Lors du second jour du PI Planning, Stéphane Boulanger, le DSI, passe auprès de chaque équipe agile avec le sponsor métier, afin de discuter des objectifs qu'elle propose et de les arbitrer, en leur attribuant une note de priorité. (Photo : R.F.)
« Le secret des trains qui fonctionnent tient dans la force des binômes métier-IT qui sont constitués, assure Christophe Gorgeot. Et le secret des trains qui durent réside dans la capacité à se ménager un sprint tampon, car la démarche demande beaucoup d'énergie aux équipes. » Au sein du PMU, cette respiration a été baptisée B.API (prononcez 'be happy').

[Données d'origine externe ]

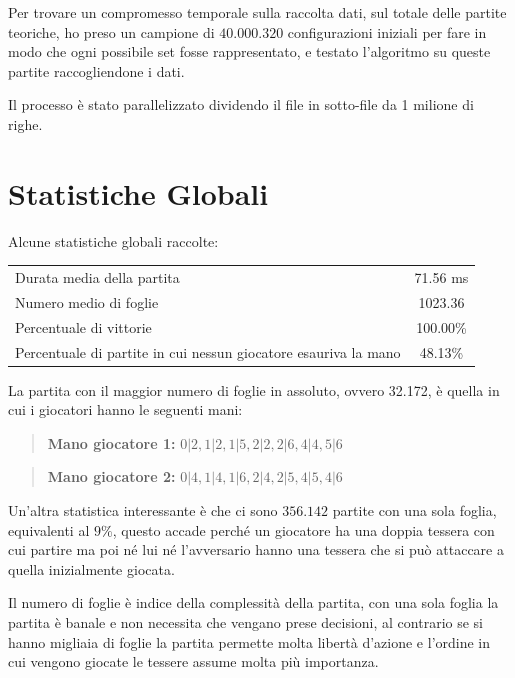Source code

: \documentclass[a4paper,12pt]{report}
\begin{document}
Per trovare un compromesso temporale sulla raccolta dati, sul totale delle partite teoriche, ho preso un campione di \(40.000.320\) configurazioni iniziali per fare in modo che ogni possibile set fosse rappresentato, e testato l'algoritmo su queste partite raccogliendone i dati.

Il processo è stato parallelizzato dividendo il file in sotto-file da 1 milione di righe.



\section{Statistiche Globali}

Alcune statistiche globali raccolte:

\begin{table}[h!]
    \centering
    \begin{tabular}{|l|c|}
        \hline
        Durata media della partita & 71.56 ms \\
        Numero medio di foglie & 1023.36 \\
        Percentuale di vittorie & 100.00\% \\
        Percentuale di partite in cui nessun giocatore esauriva la mano & 48.13\% \\
        \hline
    \end{tabular}
    \label{tab:global_stats}
\end{table}

La partita con il maggior numero di foglie in assoluto, ovvero 32.172, è quella in cui i giocatori hanno le seguenti mani:

\begin{quote}
    \textbf{Mano giocatore 1:} \(0|2, 1|2, 1|5, 2|2, 2|6, 4|4, 5|6\)
\end{quote}

\begin{quote}
    \textbf{Mano giocatore 2:} \(0|4, 1|4, 1|6, 2|4, 2|5, 4|5, 4|6\) 
\end{quote}



Un'altra statistica interessante è che ci sono \( 356.142 \) partite con una sola foglia, equivalenti al \( 9\%\), questo accade perché un giocatore ha una doppia tessera con cui partire ma poi né lui né l'avversario hanno una tessera che si può attaccare a quella inizialmente giocata.


Il numero di foglie è indice della complessità della partita, con una sola foglia la partita è banale e non necessita che vengano prese decisioni, al contrario se si hanno migliaia di foglie la partita permette molta libertà d'azione e l'ordine in cui vengono giocate le tessere assume molta più importanza.
\end{document}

Placé à la fin de chaque trimestre de production, ce sprint est consacré à l'absorption des retards, à la formation et à l'innovation. Autre élément essentiel pour éviter de voir les trains dérailler selon le directeur technique : l'outil de planification matérialisant l'enchaînement des tâches et les dépendances entre les produits et développements. « Car, au fil du trimestre, nous allons passer notre temps à nous adapter à partir de ce plan de départ », note Christophe Gorgeot.
« Gérer les adhérences entre équipes »
Vue en interne comme un atout pour recruter, la méthodologie Safe a été proposée par Stéphane Boulanger dès son arrivée au sein du PMU. Avec un premier train, PPO, qui s'est lancé dès septembre 2020, rejoint par le second (dédié à l'expérience client et aux partenaires), qui a démarré en janvier de l'année suivante. « La méthodologie est une boîte à outils qu'il faut adapter à l'entreprise », dit Ludovic Mainfroid. Le PI Planning n'étant qu'un outil parmi d'autres. « Il sert avant tout à gérer les adhérences entre les équipes. Le plan qui en sort n'est pas figé. La méthodologie prévoit d'autres cérémonies qui ont chacune leurs objectifs propres », reprend le RTE, qui est lui-même formateur Safe. Même si cet événement trimestriel reste fédérateur à l'échelle de l'entreprise. « La direction générale me parle régulièrement du PI Planning », glisse Stéphane Boulanger.